Russula adusta (Winecork Brittlegill)
Cap 5-15 cm diameter, stemp 3-8 cm tall * 2-4 cm thick
This site contains no information about the edibility or toxicity of mushrooms.
Russula adusta, also known as the Winecork Brittlegill, is a medium to large mushroom with light brown caps that feature a deep central depression, and a slightly viscid or slimy surface when wet. The mushroom typically fruits singly or in small scattered groups, but it is not easily seen due to usually being under thick leaf litter, where it remains well camouflaged.

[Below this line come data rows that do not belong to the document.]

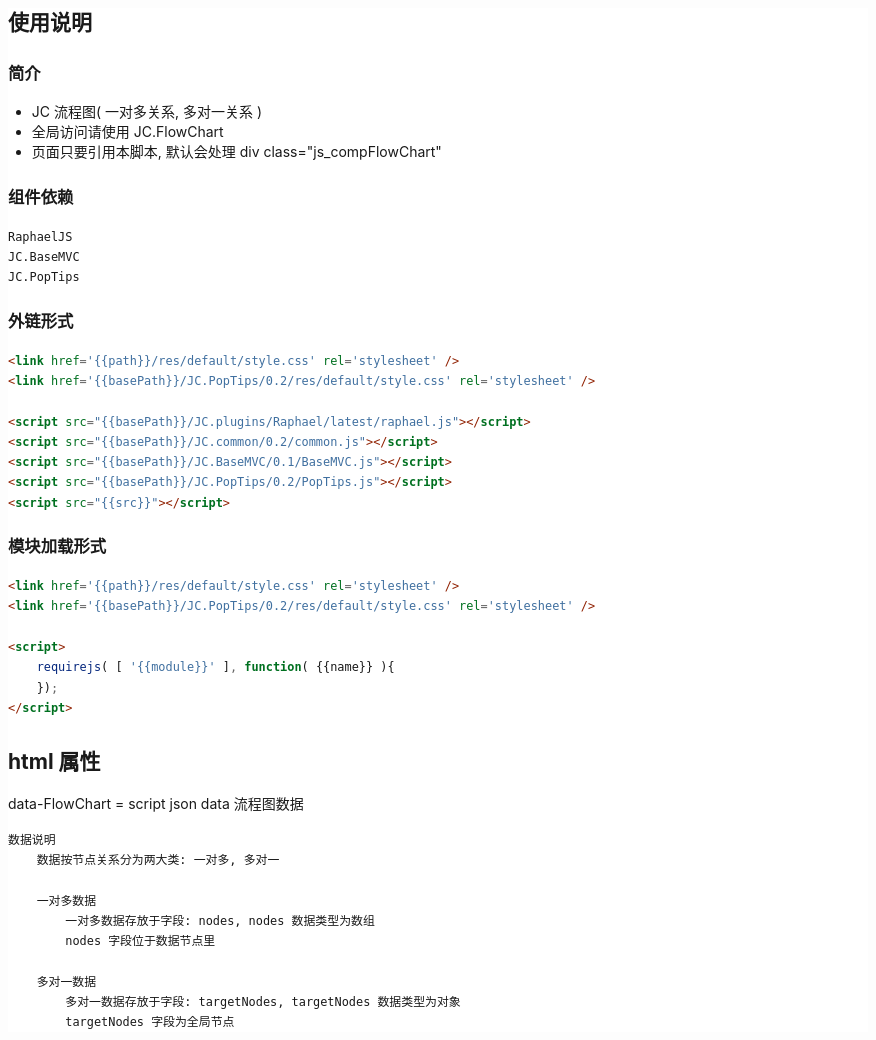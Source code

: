 ## 使用说明

### 简介

- JC 流程图( 一对多关系, 多对一关系 )
- 全局访问请使用 JC.FlowChart
- 页面只要引用本脚本, 默认会处理 div class="js_compFlowChart"

### 组件依赖
    RaphaelJS
    JC.BaseMVC
    JC.PopTips

### 外链形式

```html
<link href='{{path}}/res/default/style.css' rel='stylesheet' />
<link href='{{basePath}}/JC.PopTips/0.2/res/default/style.css' rel='stylesheet' />

<script src="{{basePath}}/JC.plugins/Raphael/latest/raphael.js"></script>
<script src="{{basePath}}/JC.common/0.2/common.js"></script>
<script src="{{basePath}}/JC.BaseMVC/0.1/BaseMVC.js"></script>
<script src="{{basePath}}/JC.PopTips/0.2/PopTips.js"></script>
<script src="{{src}}"></script>
```

### 模块加载形式
```html
<link href='{{path}}/res/default/style.css' rel='stylesheet' />
<link href='{{basePath}}/JC.PopTips/0.2/res/default/style.css' rel='stylesheet' />

<script>
    requirejs( [ '{{module}}' ], function( {{name}} ){
    });
</script>
```

## html 属性

data-FlowChart = script json data
    流程图数据

    数据说明
        数据按节点关系分为两大类: 一对多, 多对一

        一对多数据
            一对多数据存放于字段: nodes, nodes 数据类型为数组
            nodes 字段位于数据节点里

        多对一数据
            多对一数据存放于字段: targetNodes, targetNodes 数据类型为对象
            targetNodes 字段为全局节点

Cap initially convex with a turned edge, later becoming convex-spread, concave-spread with a deep central depression. It is smooth, dry, matte, and somewhat sticky when wet, changing from whitish to various shades of brown, yellow-brown and black-brown. Gills slightly decurrent, cream-coloured and thick. Stem white, cylindrical or club-shaped, smooth or slightly vertically wrinkled, dense. It has no ring or volva. Spore print white.

Microscopic Features: Spores measure 6.5 to 8.5 microns in length and 5.5 to 7.5 microns in width, displaying an elliptical shape with subtle ornamentation.

Many mushrooms are poisonous and some are lethally poisonous. It can be very difficult to distinguish between an edible and a poisonous mushroom. Because of that, we strongly advise against consuming wild mushrooms, and this site does not contain any information about the edibility or toxicity of mushrooms.